In a word, no. They haven’t. Take a look at this 3 Price-Tier Case-Shiller 5-County San Francisco Metro Area Home Price Index chart.
Different counties, cities and neighborhoods in the Bay Area are dominated by different price tiers. Bay Area counties such as Alameda, Contra Costa, Napa, Sonoma and Solano have large percentages of their markets dominated by low-price tier homes (though all tiers are represented to greater or lesser degrees). San Francisco, Marin, San Mateo and Santa Clara counties are generally mid and high-price tier markets, and sometimes very high priced indeed. Generally speaking, the higher the price, the smaller the bubble and crash, and the greater the recovery as compared to previous peak values. Most of San Francisco, Marin and San Mateo counties are in the High-Priced Tier ($840,000+) while most of Sonoma and Napa counties fall in the Mid-Priced ($510,000 – $840,000) and Low-Priced ($510,000 and under) tiers. Petaluma and Penngrove fall into the Mid-Priced tier. The Low-Priced tier’s bubble was much more inflated by the subprime lending fiasco – an absurd 170% appreciation over 6 years which led to a much greater crash than the other two price tiers.
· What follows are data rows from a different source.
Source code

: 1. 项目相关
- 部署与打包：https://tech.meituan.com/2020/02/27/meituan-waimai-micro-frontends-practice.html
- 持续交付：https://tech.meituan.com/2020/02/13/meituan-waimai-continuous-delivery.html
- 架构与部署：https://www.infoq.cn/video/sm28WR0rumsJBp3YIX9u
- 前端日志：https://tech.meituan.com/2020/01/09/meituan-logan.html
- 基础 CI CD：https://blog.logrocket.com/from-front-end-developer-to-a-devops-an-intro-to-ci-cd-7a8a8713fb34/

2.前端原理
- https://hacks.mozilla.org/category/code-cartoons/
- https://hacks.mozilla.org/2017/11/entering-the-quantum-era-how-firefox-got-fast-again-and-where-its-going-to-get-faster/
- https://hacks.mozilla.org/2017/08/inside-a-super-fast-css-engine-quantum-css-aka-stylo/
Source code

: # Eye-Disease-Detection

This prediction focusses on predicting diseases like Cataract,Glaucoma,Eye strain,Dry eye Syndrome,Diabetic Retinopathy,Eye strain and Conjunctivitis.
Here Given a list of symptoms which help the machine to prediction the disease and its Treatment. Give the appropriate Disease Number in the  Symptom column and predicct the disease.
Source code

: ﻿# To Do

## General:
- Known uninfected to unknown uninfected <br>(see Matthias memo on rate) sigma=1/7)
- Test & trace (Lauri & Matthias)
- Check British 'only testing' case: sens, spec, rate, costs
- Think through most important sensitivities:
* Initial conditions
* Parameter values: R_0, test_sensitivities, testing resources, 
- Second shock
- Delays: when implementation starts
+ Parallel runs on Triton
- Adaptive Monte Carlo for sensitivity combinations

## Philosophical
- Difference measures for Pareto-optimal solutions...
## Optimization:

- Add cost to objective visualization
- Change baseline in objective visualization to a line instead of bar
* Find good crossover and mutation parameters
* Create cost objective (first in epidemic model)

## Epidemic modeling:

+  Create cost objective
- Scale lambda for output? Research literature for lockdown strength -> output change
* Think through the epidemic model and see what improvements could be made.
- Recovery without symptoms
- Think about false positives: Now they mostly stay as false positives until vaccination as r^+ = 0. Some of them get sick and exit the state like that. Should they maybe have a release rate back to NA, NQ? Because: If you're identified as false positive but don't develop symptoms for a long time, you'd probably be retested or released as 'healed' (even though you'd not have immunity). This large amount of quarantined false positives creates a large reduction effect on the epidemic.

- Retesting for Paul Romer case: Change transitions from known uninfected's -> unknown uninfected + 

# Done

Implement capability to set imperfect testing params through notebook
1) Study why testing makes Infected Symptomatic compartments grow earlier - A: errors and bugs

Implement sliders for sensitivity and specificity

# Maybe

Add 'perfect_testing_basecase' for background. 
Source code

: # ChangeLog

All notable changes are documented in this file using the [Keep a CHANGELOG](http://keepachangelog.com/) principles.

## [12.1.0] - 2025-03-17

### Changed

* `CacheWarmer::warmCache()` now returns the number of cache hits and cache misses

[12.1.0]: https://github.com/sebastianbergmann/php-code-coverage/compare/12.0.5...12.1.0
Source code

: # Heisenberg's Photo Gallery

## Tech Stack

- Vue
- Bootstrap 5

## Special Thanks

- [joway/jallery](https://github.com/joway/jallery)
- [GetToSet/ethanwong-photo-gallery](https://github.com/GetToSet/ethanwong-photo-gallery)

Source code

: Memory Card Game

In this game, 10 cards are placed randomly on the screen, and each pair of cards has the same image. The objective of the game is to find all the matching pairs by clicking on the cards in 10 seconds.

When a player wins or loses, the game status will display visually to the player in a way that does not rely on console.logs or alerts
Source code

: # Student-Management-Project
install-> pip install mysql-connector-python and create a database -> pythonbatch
All 3 tiers have undergone dramatic recoveries, but because the bubbles of the Low-Priced and Mid-Priced tiers were greater, their recoveries leave them well below their artificially inflated peak values of 2006. It may take many more years before the Low-Priced tier of houses regains its previous peak values. The High-Priced tier, with a much smaller bubble, and few distressed property sales, has now exceeded its previous peak values of 2007. Most neighborhoods in Marin county have surpassed previous peak values by substantial margins. On the road to recovery our Mid-Priced tier Petaluma/Penngrove homes are somewhere right in the middle. 2014 ended with the median home price in Petaluma/Penngrove 45% above the post-bust low set in 2011 but we are still 18% from the pre-bust high set in 2006.
It’s interesting to note that despite the different scales of their bubbles, crashes and recoveries, all three price tiers now have similar overall appreciation rates when compared to year 2000. As of October 2014, this range has narrowed to 98% – 99% suggesting an equilibrium across the general real estate market regardless of tier or price.